Public employees across Tunisia won a 5 percent wage increase over three years plus financial benefits through revisions of the tax code, following a general strike and weeks of difficult negotiations, according to the Tunisian General Labor Union (UGTT). The agreement also increases the guaranteed minimum wage by 7 percent.

“Our objective through this agreement is to establish social peace and to ease the tense social climate, in view of the very difficult social situation and the deterioration of purchasing power,” UGTT General Secretary Noureddine Taboubi told Agence France Press.

The agreement restores key union rights by guaranteeing the right to free collective bargaining negotiations. UGTT had called on the government to adhere to a December 2021 agreement in which it will negotiate with unions on policies affecting workers. 

The September 14 pact follows a one-day general strike in June by hundreds of thousands of public employees—including transportation workers, utility workers and health care workers from 159 state institutions and public companies across Tunisia. 

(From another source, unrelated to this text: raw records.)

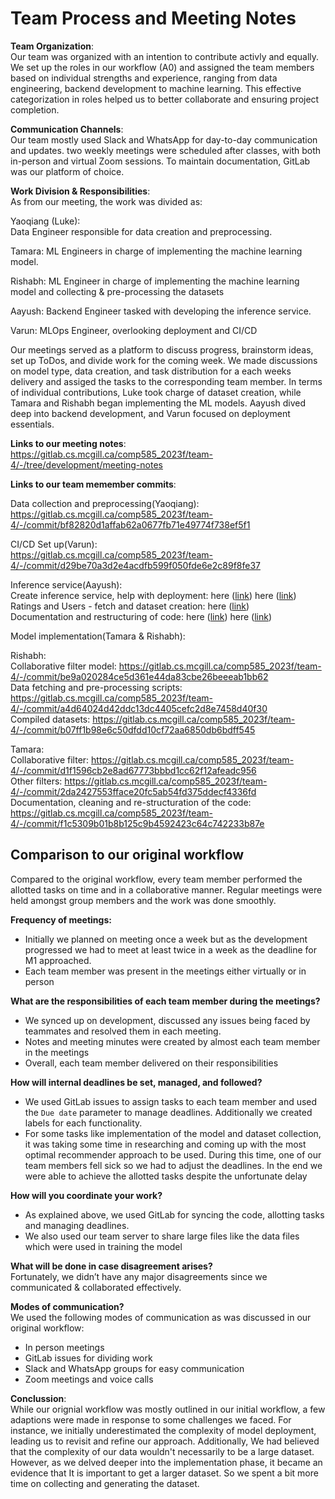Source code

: # Team Process and Meeting Notes

**Team Organization**:  
Our team was organized with an intention to contribute activly and equally. We set up the roles in our workflow (A0) and  assigned the team members based on individual strengths and experience, ranging from data engineering, backend development to machine learning. This effective categorization in roles helped us to better collaborate and ensuring project completion.

**Communication Channels**:  
Our team mostly used Slack and WhatsApp for day-to-day communication and updates. two weekly meetings were scheduled after classes, with both in-person and virtual Zoom sessions. To maintain documentation, GitLab was our platform of choice.

**Work Division & Responsibilities**:  
As from our meeting, the work was divided as:

Yaoqiang (Luke):  
Data Engineer responsible for data creation and preprocessing.

Tamara: 
ML Engineers in charge of implementing the machine learning model.

Rishabh:
ML Engineer in charge of implementing the machine learning model and collecting \& pre-processing the datasets

Aayush: 
Backend Engineer tasked with developing the inference service.

Varun: 
MLOps Engineer, overlooking deployment and CI/CD

Our meetings served as a platform to discuss progress, brainstorm ideas, set up ToDos, and divide work for the coming week. We made discussions on model type, data creation, and task distribution for a each weeks delivery and assiged the tasks to the corresponding team member. In terms of individual contributions, Luke took charge of dataset creation, while Tamara and Rishabh began implementing the ML models. Aayush dived deep into backend development, and Varun focused on deployment essentials.

**Links to our meeting notes**:
https://gitlab.cs.mcgill.ca/comp585_2023f/team-4/-/tree/development/meeting-notes

**Links to our team memember commits**:

Data collection and preprocessing(Yaoqiang):  
https://gitlab.cs.mcgill.ca/comp585_2023f/team-4/-/commit/bf82820d1affab62a0677fb71e49774f738ef5f1

CI/CD Set up(Varun):  
https://gitlab.cs.mcgill.ca/comp585_2023f/team-4/-/commit/d29be70a3d2e4acdfb599f050fde6e2c89f8fe37

Inference service(Aayush):  
Create inference service, help with deployment:
here ([link](https://gitlab.cs.mcgill.ca/comp585_2023f/team-4/-/commit/a8e3116e65c35ac300b9c40ed5238775ceed2223)) here ([link](https://gitlab.cs.mcgill.ca/comp585_2023f/team-4/-/commit/4566105d1b007a154147004449541d5556f993f8))  
Ratings and Users - fetch and dataset creation: here ([link](https://gitlab.cs.mcgill.ca/comp585_2023f/team-4/-/commit/6f6eda5706550a5b97f25ec4b8caab5df96e1756))  
Documentation and restructuring of code: here ([link](https://gitlab.cs.mcgill.ca/comp585_2023f/team-4/-/commit/17f5d3d221c67758164ed2ad8d9b248f94675473)) here ([link](https://gitlab.cs.mcgill.ca/comp585_2023f/team-4/-/commit/22f7bf9deca26b9caf8d7b401cfa47b84fc41809))

Model implementation(Tamara & Rishabh):

Rishabh:  
Collaborative filter model: https://gitlab.cs.mcgill.ca/comp585_2023f/team-4/-/commit/be9a020284ce5d361e44da83cbe26beeeab1bb62  
Data fetching and pre-processing scripts: https://gitlab.cs.mcgill.ca/comp585_2023f/team-4/-/commit/a4d64024d42ddc13dc4405cefc2d8e7458d40f30  
Compiled datasets: https://gitlab.cs.mcgill.ca/comp585_2023f/team-4/-/commit/b07ff1b98e6c50dfdd10cf72aa6850db6bdff545

Tamara:  
Collaborative filter: https://gitlab.cs.mcgill.ca/comp585_2023f/team-4/-/commit/d1f1596cb2e8ad67773bbbd1cc62f12afeadc956  
Other filters: https://gitlab.cs.mcgill.ca/comp585_2023f/team-4/-/commit/2da2427553fface20fc5ab54fd375ddecf4336fd  
Documentation, cleaning and re-structuration of the code: https://gitlab.cs.mcgill.ca/comp585_2023f/team-4/-/commit/f1c5309b01b8b125c9b4592423c64c742233b87e  

## Comparison to our original workflow  
Compared to the original workflow, every team member performed the allotted tasks on time and in a collaborative manner. Regular meetings were held amongst group members and the work was done smoothly.

**Frequency of meetings:**  
- Initially we planned on meeting once a week but as the development progressed we had to meet at least twice in a week as the deadline for M1 approached.
- Each team member was present in the meetings either virtually or in person

**What are the responsibilities of each team member during the meetings?**  
- We synced up on development, discussed any issues being faced by teammates and resolved them in each meeting. 
- Notes and meeting minutes were created by almost each team member in the meetings
- Overall, each team member delivered on their responsibilities 

**How will internal deadlines be set, managed, and followed?**  
- We used GitLab issues to assign tasks to each team member and used the `Due date` parameter to manage deadlines. Additionally we created labels for each functionality. 
- For some tasks like implementation of the model and dataset collection, it was taking some time in researching and coming up with the most optimal recommender approach to be used. During this time, one of our team members fell sick so we had to adjust the deadlines. In the end we were able to achieve the allotted tasks despite the unfortunate delay

**How will you coordinate your work?**  
- As explained above, we used GitLab for syncing the code, allotting tasks and managing deadlines.
- We also used our team server to share large files like the data files which were used in training the model

**What will be done in case disagreement arises?**  
Fortunately, we didn’t have any major disagreements since we communicated & collaborated effectively.

**Modes of communication?**  
We used the following modes of communication as was discussed in our original workflow:
- In person meetings
- GitLab issues for dividing work
- Slack and WhatsApp groups for easy communication
- Zoom meetings and voice calls

**Conclussion**:  
While our orignial workflow was mostly outlined in our initial workflow, a few adaptions were made in response to some challenges we faced. For instance, we initially underestimated the complexity of model deployment, leading us to revisit and refine our approach. Additionally, We had believed that the complexity of our data wouldn't necessarily to be a large dataset. However, as we delved deeper into the implementation phase, it became an evidence that It is important to get a larger dataset. So we spent a bit more time on collecting and generating the dataset.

Workers protested deteriorating economic conditions and government efforts to freeze public employee wages, part of the government’s attempts to secure financial assistance from the International Monetary Fund (IMF). The IMF recently indicated the loan is expected to be between $2 billion and $4 billion over three years

A series of Tunisian governments have been unable to improve the economy or address the jobs crisis. More than 16 percent of people are unable to find work while more than 38 percent of young workers were unemployed in 2021.  

People across Tunisia are taking to the streets in recurring popular protests as they struggle with high inflation, food shortages and government increases in the price of basic goods like fuel, and cooking gas cylinders, which it increased by 14 percent

Solidarity Center works closely with the UGTT which, with its nearly 1 million members, continues to fight for their democratic freedoms in difficult conditions as workers join together and negotiate collectively over their pay, working conditions and workplace decisions.